- **DATA FOR REVIEW**
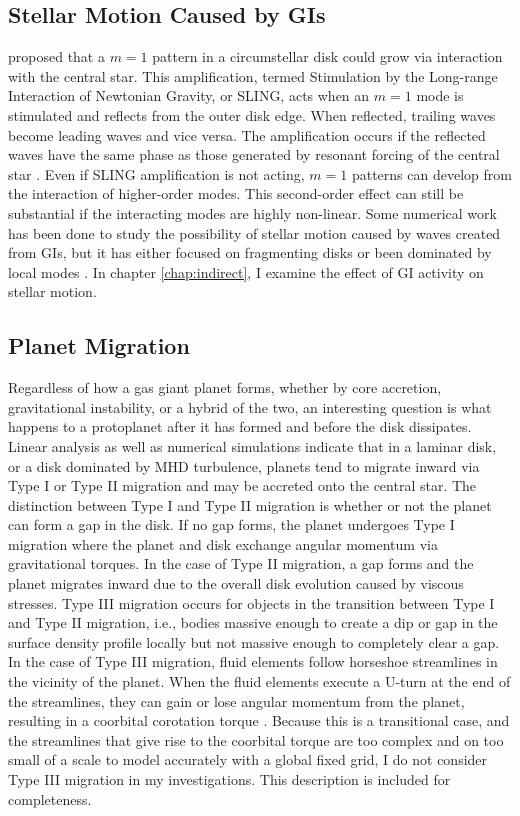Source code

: \subsection{Stellar Motion Caused by GIs}\label{sec:wobbletheory}

\citet{adams1989} proposed that a $m = 1$ pattern in a circumstellar disk could grow via interaction with the central star. This amplification, termed Stimulation by the Long-range Interaction of Newtonian Gravity, or SLING, acts when an $m = 1$ mode is stimulated and reflects from the outer disk edge. When reflected, trailing waves become leading waves and vice versa. The amplification occurs if the reflected waves have the same phase as those generated by resonant forcing of the central star \citep{shu1990}. Even if SLING amplification is not acting, $m = 1$ patterns can develop from the interaction of higher-order modes. This second-order effect can still be substantial if the interacting modes are highly non-linear. Some numerical work has been done to study the possibility of stellar motion caused by waves created from GIs, but it has either focused on fragmenting disks \citep{boss1998} or been dominated by local modes \citep{rice2003a}. In chapter \ref{chap:indirect}, I examine the effect of GI activity on stellar motion.

\subsection{Planet Migration}\label{sec:migtheory}

Regardless of how a gas giant planet forms, whether by core accretion, gravitational instability, or a hybrid of the two, an interesting question is what happens to a protoplanet after it has formed and before the disk dissipates.  Linear analysis \citep{ward1997,tanaka2002} as well as numerical simulations \citep{nelson2003,nelson2004} indicate that in a laminar disk, or a disk dominated by MHD turbulence, 
planets tend to migrate inward via Type I or Type II migration and may be accreted onto the central star. The distinction between Type I and Type II migration is whether or not the planet can form a gap in the disk. If no gap forms, the planet undergoes Type I migration where the planet and disk exchange angular momentum via gravitational torques. In the case of Type II migration, a gap forms and the planet migrates inward due to the overall disk evolution caused by viscous stresses. Type III migration occurs for objects in the transition between Type I and Type II migration, i.e., bodies massive enough to create a dip or gap in the surface density profile locally but not massive enough to completely clear a gap. In the case of Type III migration, fluid elements follow horseshoe streamlines in the vicinity of the planet. When the fluid elements execute a U-turn at the end of the streamlines, they can gain or lose angular momentum from the planet, resulting in a coorbital corotation torque \citep{masset2003}. Because this is a transitional case, and the streamlines that give rise to the coorbital torque are too complex and on too small of a scale to model accurately with a global fixed grid, I do not consider Type III migration in my investigations. This description is included for completeness.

- **WHAT YOU WILL DO**
Where a line contains the word "label", copy that line from the listing above.

- **SOLVED EXERCISE**
: \subsection{Stellar Motion Caused by GIs}\label{sec:wobbletheory}
\subsection{Planet Migration}\label{sec:migtheory}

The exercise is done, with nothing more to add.